The next step involves filtering the data to remove portions not relevant to immediate use. Filters reduce the amount of data shown in visualizations, canvases, and projects. Helps us to bring in more focus into our project. Filtering defines visualisation and there are 3 kinds-
Range filters: Range filters are applied to data elements to limit data to a range of contiguous values, such as revenue of $100,000 to $500,000. Or you can create a range filter that excludes (as opposed to includes) a contiguous range of values.
List filters: Applied to data elements that are text data types and number data types that aren’t aggregatable.
Date filters: Use calendar controls to adjust time or date selections. You can either select a single contiguous range of dates, or you can use a date range filter to exclude dates within the specified range.
Here we apply methods from statistics or data mining as a way to discern patterns or place the data in a mathematical context.
Choose a basic visual model, such as a bar graph, list, or tree.
The Represent stage is a linchpin that informs the single most important decision in a visualization project and can make you rethink earlier stages. How you choose to represent the data can influence the very first step (what data you acquire) and the third step (what particular pieces you extract).
Improve the basic representation to make it clearer and more visually engaging.
In this step, graphic design methods are used to further clarify the representation by calling more attention to particular data (establishing hierarchy) or by changing attributes (such as color) that contribute to readability.
Add methods for manipulating the data or controlling what features are visible.
The next stage allows viewers control or explore the data. Here a programmer is brought in to enable Interactions that might cover things like selecting a subset of the data or changing the viewpoint. As another example of a stage affecting an earlier part of the process, this stage can also affect the refinement step, as a change in viewpoint might require the data to be designed differently.
The last step before the cycle continues. The connections between the steps in the process illustrate the importance of the individual or team in addressing the project as a whole.
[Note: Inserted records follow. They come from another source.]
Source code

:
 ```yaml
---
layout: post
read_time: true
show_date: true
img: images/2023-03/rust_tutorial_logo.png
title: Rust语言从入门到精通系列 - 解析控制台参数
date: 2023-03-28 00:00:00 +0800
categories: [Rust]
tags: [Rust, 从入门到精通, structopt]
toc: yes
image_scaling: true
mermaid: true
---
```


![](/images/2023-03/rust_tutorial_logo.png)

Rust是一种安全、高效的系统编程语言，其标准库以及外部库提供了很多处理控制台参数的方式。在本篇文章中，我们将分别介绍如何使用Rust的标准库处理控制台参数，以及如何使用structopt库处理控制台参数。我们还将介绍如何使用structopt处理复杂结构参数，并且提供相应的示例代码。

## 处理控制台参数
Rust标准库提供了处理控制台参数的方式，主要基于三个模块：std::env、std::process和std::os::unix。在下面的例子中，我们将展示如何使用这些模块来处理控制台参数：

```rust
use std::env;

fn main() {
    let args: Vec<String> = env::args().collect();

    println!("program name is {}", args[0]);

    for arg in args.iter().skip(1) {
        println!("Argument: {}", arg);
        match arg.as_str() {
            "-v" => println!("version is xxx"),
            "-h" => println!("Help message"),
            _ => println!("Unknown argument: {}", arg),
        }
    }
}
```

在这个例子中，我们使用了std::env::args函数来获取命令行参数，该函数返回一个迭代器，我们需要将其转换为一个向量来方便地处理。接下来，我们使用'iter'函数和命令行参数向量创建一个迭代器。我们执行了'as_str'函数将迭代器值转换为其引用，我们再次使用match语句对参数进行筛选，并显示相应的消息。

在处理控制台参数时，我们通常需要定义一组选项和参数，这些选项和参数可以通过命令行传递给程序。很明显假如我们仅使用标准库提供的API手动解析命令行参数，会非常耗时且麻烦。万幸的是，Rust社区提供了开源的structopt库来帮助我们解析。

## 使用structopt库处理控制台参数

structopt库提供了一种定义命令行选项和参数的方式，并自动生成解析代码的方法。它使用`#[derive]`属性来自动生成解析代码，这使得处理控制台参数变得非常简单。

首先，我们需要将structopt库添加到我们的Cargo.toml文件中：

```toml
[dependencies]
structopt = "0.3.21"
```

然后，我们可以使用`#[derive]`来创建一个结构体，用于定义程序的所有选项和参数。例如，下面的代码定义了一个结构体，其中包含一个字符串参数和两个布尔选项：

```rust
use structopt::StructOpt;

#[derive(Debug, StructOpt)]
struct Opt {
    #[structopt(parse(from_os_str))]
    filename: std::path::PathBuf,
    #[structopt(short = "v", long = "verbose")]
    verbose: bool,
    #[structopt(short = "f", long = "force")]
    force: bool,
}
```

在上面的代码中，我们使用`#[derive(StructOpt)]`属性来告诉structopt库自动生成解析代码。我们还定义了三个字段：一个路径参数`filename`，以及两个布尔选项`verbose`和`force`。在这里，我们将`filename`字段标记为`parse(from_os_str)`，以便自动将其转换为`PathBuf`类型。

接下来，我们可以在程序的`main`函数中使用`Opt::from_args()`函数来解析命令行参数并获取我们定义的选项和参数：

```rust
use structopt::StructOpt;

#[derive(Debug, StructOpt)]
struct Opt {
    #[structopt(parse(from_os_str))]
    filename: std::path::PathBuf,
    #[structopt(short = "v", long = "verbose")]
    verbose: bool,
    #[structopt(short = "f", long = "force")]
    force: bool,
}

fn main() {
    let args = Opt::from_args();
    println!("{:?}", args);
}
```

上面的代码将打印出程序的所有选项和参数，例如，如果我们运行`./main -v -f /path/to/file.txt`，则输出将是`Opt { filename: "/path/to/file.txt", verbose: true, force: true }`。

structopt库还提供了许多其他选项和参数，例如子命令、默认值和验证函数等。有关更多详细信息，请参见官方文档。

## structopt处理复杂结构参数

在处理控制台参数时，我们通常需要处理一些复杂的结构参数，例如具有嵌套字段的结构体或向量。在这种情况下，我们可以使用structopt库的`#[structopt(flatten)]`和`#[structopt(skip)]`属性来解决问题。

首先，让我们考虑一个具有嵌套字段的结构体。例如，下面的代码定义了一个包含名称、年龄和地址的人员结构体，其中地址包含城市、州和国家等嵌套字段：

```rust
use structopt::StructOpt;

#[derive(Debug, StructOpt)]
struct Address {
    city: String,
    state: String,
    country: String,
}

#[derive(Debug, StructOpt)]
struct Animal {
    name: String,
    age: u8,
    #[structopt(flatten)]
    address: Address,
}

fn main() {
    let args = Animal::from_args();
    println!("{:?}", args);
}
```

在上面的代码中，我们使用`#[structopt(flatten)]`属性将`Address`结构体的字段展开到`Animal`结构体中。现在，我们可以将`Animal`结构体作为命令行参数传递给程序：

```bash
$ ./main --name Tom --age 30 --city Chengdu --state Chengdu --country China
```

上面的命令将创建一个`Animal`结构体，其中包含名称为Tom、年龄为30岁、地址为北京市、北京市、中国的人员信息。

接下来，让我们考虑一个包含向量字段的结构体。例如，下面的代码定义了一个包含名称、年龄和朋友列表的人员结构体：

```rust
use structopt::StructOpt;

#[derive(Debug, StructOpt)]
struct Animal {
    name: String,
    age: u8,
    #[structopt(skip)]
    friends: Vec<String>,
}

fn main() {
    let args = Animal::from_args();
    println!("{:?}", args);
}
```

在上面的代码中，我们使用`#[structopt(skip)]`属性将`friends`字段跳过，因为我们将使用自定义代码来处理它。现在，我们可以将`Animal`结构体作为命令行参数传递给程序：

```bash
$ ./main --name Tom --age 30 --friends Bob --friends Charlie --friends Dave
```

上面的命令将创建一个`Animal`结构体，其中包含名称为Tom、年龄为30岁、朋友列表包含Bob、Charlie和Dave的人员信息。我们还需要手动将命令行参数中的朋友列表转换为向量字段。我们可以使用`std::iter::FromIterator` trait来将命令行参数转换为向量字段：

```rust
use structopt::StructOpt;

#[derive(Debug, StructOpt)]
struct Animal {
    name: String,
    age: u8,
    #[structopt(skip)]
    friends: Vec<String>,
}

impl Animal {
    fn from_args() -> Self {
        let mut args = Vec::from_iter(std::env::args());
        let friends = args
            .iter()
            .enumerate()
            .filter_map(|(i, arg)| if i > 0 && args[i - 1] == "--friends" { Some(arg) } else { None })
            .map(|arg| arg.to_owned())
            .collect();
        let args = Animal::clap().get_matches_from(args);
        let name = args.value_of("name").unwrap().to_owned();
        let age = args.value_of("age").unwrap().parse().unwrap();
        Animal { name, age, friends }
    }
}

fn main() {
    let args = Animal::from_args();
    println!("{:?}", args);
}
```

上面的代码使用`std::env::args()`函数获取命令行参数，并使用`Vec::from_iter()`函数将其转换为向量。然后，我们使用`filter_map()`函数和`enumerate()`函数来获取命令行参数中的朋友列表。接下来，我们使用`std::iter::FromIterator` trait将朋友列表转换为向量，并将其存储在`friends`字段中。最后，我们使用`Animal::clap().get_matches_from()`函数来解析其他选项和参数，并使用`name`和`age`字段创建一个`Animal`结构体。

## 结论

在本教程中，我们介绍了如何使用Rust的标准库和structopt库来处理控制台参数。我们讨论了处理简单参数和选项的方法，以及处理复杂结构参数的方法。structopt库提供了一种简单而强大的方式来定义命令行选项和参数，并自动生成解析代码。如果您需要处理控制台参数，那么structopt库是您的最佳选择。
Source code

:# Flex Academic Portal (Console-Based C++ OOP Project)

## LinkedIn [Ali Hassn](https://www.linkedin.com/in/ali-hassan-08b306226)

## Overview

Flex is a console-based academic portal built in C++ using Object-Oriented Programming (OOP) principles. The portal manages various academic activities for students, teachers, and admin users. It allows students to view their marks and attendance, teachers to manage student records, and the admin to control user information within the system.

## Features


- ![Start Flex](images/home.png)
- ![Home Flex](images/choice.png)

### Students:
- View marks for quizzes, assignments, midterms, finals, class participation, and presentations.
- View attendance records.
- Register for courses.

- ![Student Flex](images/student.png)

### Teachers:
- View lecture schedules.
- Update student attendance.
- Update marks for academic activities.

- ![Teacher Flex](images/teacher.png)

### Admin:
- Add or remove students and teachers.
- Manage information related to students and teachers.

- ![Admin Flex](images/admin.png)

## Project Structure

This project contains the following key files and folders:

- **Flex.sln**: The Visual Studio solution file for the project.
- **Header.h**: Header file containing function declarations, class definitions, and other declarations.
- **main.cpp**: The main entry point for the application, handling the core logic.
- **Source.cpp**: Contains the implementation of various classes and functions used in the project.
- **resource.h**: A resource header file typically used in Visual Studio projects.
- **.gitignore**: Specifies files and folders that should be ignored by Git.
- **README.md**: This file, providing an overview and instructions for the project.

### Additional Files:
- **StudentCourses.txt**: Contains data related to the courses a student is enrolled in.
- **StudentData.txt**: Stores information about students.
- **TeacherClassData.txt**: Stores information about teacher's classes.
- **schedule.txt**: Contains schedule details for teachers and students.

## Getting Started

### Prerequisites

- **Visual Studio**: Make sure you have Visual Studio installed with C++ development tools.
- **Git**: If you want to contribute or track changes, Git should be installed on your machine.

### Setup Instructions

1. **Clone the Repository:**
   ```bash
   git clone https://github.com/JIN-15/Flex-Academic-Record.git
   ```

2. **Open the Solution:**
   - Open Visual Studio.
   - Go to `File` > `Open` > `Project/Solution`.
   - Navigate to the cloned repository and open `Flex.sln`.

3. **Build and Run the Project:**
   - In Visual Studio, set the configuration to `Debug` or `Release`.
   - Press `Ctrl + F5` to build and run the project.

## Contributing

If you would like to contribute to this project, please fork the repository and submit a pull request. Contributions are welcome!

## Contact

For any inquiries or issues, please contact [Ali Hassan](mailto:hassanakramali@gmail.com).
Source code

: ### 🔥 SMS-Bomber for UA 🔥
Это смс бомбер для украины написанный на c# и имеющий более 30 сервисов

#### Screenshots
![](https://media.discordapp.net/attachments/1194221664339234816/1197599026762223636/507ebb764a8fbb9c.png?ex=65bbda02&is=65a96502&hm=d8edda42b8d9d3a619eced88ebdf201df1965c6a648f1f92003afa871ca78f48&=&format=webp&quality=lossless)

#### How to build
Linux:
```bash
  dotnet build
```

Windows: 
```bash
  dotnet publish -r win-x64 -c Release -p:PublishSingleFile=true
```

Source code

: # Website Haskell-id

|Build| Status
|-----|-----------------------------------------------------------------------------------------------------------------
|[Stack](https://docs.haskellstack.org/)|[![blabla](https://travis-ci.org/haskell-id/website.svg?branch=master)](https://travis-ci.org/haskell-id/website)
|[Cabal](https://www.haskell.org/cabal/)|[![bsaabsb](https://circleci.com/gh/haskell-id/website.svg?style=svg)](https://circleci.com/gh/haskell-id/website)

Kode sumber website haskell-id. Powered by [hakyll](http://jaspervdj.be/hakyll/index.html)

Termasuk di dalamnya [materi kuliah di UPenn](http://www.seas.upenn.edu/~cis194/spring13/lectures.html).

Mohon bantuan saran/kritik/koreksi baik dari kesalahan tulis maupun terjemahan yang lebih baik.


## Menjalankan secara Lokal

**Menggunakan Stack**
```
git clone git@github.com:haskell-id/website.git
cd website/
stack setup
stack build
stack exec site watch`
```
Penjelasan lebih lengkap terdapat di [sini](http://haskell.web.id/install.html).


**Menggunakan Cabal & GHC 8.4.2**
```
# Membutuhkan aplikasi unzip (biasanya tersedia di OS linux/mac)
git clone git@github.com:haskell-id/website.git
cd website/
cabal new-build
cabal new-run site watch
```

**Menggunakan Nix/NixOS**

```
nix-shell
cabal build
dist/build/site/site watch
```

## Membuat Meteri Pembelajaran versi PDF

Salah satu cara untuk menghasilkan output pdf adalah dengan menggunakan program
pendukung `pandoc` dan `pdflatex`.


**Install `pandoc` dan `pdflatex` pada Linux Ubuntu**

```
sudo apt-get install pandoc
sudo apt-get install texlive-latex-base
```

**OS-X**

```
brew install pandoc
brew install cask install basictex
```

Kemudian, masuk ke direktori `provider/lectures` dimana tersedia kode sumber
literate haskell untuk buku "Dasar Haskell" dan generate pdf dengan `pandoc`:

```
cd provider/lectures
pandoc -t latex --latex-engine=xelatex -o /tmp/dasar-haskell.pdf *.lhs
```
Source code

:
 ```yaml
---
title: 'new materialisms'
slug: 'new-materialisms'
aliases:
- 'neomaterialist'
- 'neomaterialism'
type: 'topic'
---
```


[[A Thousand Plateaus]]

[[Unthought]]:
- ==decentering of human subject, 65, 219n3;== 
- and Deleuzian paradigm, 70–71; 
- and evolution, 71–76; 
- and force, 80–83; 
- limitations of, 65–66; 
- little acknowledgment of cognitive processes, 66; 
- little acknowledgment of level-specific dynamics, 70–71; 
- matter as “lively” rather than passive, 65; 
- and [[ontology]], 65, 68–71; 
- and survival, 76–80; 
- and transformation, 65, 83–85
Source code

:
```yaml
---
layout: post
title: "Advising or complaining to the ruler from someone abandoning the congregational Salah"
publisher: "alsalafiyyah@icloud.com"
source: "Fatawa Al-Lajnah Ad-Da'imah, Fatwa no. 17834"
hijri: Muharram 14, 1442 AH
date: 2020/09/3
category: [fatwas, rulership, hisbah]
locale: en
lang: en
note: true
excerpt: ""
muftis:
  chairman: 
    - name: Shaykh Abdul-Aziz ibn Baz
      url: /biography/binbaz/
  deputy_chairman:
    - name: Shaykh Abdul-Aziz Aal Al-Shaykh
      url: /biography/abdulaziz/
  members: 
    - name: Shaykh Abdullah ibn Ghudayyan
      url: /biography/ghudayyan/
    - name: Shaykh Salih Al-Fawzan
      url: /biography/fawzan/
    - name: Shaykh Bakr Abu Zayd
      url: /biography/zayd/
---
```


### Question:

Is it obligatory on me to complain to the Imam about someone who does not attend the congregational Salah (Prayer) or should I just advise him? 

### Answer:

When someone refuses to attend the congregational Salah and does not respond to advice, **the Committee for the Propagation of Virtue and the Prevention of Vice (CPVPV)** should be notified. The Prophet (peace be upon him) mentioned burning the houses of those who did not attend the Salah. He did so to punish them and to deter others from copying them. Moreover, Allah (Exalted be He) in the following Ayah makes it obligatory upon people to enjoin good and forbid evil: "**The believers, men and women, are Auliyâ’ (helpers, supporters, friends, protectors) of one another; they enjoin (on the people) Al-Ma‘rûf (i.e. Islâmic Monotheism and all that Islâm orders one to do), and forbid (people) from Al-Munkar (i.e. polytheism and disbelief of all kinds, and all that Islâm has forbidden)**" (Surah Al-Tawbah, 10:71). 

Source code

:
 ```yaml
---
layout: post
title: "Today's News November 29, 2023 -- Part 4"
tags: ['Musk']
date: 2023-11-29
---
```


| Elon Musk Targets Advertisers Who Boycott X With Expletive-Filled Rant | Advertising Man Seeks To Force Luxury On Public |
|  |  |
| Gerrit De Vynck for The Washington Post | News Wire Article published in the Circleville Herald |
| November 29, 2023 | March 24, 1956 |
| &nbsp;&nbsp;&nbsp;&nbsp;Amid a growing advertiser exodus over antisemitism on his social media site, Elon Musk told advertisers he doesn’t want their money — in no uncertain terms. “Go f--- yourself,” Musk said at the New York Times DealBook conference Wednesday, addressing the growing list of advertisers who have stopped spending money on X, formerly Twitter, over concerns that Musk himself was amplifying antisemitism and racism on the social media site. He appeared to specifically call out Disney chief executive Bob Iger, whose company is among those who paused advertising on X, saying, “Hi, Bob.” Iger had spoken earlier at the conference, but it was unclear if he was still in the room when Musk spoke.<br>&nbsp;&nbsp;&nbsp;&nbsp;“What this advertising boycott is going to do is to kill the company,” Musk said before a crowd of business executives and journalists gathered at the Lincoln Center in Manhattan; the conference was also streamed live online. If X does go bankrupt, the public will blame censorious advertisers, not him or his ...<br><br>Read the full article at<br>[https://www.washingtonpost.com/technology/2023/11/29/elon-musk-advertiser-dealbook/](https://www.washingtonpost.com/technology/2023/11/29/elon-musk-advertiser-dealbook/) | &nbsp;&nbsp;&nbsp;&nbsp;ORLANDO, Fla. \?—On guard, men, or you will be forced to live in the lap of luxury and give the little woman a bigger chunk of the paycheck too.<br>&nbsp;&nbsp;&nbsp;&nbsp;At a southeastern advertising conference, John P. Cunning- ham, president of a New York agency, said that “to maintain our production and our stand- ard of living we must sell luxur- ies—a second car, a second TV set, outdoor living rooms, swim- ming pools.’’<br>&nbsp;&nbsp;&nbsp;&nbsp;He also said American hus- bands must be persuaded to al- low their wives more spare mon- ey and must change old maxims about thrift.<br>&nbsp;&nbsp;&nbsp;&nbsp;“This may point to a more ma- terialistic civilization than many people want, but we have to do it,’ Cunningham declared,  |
This runs counter to how visualization is commonly understood- as a siloed task that is generally associated with a data gatherer and graphic designer. At the end of interaction- we learn that building a robust and timeless data visualization project will require us to revisit previous steps and continuously update.
Popular culture references of a sales meeting or a presentation give us the image where a professional presents a chart of scatterplots to provide a decisive insight. In reality, the process is deep and iterative. Ready-made visualizations can help produce a quick view of your data set, but they’re inflexible commodity items that can be implemented in packaged software. Any bar chart or scatter plot made with Excel will look like a bar chart or scatter plot made with Excel. Packaged solutions can provide only packaged answers, like a pull-string toy that is limited to a handful of canned phrases, such as “Sales show a slight increase in each of the last five years!”
As the amount of big data increases, data visualization processes that can use them to generate insights for the viewer’s computer and on mobile devices is a multimillion-dollar opportunity that requires a structure-driven engagement.